The success of geologic carbon sequestration depends largely on the ability of the caprock to prevent the escape of CO₂. Capillary breakthrough overpressure—the pressure above which CO₂ may leak through the caprock—in turn depends upon the interfacial tension (IFT) between supercritical CO₂ and brine. Molecular dynamics (MD) simulations are widely used to probe the interactions that lead to fluid-fluid properties such as IFT. Among the leading models of CO₂-water interactions, three-site parametric approaches are favored for their accuracy and ease of implementation. We used MD simulations to compare three of these models [EPM2 (Harris and Yung, 1995), PPL (Panhuis et al., 1998), and DZ (Duan and Zhang, 2005, 2006)] for their ability to reproduce IFT and solubility data in CO₂-SPC/E H₂O mixtures over the range of P and T relevant to geologic sequestration. Long-range interactions in the models are characterized by Coulomb potentials between partial charges localized on three sites in CO₂ and H₂O, while short-range interactions are characterized by Lennard-Jones (LJ) potentials with two parameters, potential well depth (ε) and hard-sphere radius (σ).

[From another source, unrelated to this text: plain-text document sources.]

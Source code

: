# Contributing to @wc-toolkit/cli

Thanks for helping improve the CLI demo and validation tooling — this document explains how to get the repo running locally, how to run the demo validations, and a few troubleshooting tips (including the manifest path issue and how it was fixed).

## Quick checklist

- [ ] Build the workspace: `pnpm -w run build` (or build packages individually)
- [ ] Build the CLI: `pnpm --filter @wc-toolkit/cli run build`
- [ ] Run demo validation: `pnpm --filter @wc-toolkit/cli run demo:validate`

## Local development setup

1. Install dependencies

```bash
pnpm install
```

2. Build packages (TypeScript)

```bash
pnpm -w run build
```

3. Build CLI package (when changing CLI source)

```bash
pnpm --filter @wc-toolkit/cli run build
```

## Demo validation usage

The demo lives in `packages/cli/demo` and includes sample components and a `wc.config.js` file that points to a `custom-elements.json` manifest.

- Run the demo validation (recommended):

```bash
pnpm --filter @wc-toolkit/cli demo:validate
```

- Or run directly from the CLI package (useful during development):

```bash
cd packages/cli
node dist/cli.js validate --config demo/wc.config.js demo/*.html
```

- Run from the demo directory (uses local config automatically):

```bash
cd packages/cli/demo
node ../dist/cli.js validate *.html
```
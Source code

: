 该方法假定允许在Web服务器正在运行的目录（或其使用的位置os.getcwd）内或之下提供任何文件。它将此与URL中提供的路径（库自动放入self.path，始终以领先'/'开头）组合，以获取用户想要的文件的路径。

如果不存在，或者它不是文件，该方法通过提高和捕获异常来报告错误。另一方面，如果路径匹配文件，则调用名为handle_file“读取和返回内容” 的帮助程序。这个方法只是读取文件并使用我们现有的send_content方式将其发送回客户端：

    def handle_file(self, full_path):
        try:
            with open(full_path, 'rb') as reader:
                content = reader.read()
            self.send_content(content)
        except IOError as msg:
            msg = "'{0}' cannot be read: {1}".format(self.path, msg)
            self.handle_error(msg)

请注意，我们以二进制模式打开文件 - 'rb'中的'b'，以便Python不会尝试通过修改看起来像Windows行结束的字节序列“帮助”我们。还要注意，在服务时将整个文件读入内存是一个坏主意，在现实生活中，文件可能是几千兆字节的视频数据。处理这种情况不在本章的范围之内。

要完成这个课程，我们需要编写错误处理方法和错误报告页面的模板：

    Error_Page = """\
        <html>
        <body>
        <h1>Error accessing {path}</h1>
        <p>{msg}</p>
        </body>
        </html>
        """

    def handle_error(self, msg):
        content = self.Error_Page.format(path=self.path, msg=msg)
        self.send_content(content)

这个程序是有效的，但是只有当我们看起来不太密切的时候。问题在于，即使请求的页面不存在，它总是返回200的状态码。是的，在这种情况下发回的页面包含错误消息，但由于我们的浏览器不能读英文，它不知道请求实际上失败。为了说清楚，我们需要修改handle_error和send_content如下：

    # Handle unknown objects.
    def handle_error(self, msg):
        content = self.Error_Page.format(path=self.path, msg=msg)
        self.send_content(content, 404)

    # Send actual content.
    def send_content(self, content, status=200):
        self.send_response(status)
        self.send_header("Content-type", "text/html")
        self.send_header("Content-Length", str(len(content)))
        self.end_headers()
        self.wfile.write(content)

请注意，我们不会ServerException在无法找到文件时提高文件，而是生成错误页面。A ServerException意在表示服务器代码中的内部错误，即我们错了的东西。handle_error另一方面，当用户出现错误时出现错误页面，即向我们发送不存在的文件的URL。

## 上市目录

Each model differs significantly in one or more of these parameters as applied to the CO₂-H₂O interaction, enabling us to examine the effects of varying ε, σ, or q on IFT and solubility. None of these models perfectly reproduces experimental IFT or solubility data. For example, the PPL model under-predicts IFT and over-predicts CO₂ solubility as functions of P, while the DZ and EPM2 models track IFT reasonably well but under-predict CO₂ solubility. The best agreement overall was obtained with the EPM2 model, which may be improved to reproduce solubility more accurately by increasing its CO₂ ε-parameter.